For the novel isn’t simply set in Glasgow. It aspires to BE Glasgow: as intricate, as Gothic, as violent, as darkly beautiful, as bloody-mindedly black-humorous, as downright frightening as the city itself can be... a haunted space in the thick of which you can never be sure of what lies around the next corner: ghost or vision, echo of the past or present-tense danger. More Gothic novel than simple genre thriller, to haunt is its highest ambition. Marty Ross has also enjoyed recent success as a live performance storyteller, his show 21st. Century Poe, relocating classic tales by Poe to modern Glasgow a hit at both the 2013 Edinburgh Fringe and London Horror Festivals - and Glasgow, Like A Stranger might be best understood as being in the tradition of Poe, the Poe of the psychological terror and drama of William Wilson or The Tell Tale Heart, rather than of the generic crime novel. Reviews of 21st Century Poe testify to his power as a storyteller...

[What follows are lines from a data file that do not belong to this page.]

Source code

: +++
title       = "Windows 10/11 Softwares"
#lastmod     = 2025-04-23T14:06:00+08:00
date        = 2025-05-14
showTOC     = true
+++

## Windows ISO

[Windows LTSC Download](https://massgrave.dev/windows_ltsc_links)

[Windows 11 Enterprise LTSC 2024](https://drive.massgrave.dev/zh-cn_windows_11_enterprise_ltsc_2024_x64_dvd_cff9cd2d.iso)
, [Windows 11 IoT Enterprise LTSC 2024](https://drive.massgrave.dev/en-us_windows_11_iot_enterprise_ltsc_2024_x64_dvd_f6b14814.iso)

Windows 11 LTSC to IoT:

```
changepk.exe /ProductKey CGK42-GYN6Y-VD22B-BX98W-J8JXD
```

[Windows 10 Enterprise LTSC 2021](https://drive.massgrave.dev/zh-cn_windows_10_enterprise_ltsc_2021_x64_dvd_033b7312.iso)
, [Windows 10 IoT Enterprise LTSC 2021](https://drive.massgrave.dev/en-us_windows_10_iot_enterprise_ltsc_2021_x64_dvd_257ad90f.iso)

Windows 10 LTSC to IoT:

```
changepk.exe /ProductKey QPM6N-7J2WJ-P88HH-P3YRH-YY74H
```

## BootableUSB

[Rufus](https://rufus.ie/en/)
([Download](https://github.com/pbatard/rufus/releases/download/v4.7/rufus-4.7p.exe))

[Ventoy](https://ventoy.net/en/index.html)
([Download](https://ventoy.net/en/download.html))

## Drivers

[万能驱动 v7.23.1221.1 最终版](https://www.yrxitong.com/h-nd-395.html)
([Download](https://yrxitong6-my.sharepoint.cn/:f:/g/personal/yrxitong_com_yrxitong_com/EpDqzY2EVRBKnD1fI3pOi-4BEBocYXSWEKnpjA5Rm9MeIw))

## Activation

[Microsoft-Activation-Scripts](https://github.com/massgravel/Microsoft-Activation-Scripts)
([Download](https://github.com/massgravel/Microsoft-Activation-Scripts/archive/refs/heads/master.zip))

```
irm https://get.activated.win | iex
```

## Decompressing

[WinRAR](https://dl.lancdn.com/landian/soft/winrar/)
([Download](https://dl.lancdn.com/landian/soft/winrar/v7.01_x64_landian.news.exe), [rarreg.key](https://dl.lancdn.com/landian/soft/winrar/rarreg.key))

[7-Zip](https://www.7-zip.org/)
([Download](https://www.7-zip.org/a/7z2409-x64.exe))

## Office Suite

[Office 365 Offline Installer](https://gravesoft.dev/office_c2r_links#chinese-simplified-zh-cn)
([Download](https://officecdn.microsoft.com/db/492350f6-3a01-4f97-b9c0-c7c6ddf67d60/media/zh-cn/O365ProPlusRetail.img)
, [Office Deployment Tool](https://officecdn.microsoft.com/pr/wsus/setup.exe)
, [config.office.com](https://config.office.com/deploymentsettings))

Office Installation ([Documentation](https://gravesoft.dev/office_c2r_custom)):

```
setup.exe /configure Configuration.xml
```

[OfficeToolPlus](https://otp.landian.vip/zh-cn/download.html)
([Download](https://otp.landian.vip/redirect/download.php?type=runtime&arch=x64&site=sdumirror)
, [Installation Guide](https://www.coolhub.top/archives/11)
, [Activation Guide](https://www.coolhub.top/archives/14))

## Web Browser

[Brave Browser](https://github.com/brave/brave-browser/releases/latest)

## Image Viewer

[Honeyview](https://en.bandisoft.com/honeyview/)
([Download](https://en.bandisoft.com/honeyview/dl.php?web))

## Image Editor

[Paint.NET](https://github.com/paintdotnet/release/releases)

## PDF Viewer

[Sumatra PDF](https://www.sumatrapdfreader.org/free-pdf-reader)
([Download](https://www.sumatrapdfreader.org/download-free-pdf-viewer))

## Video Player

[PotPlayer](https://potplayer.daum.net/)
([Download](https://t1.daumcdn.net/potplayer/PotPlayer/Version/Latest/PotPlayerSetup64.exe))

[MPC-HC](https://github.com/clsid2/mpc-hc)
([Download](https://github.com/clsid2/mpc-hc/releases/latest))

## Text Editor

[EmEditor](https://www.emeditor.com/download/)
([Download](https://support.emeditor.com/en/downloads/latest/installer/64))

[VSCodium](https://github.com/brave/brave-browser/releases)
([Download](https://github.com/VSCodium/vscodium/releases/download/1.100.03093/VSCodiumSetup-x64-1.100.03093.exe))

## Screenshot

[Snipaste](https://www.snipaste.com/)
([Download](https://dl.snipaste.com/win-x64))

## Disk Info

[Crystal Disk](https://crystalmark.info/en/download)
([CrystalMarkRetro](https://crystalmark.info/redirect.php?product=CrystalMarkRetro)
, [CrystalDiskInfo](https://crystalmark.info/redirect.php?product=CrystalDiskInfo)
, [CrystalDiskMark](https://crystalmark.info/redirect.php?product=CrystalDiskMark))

"Ross is a master craftsman who never turns down the pressure, painting vile pictures and weaving a grotesque spell... the tone is foul and relentless, Trainspotting meets Gothic horror... insanely good storytelling" - Broadway Baby
"Ross has a great aptitude for suspense and terror, and he hurls himself into his tale with energy and passion, in words which ring with the native Glasgow rhythm..." The Scotsman
Cinematic in its intercutting of past and present, hard reality and the insides of haunted minds (think Nicolas Roeg or David Lynch rather than the standard police procedural) Glasgow, Like A Stranger is a challenging, ambitious, complex novel that will reward the reader weary of the more standard cut and dried thriller. If ‘tartan noir’ is to your taste, then come and lose yourself amid the twists and turns of Ross’s dark, labyrinthine and distinctly Scottish, imagination.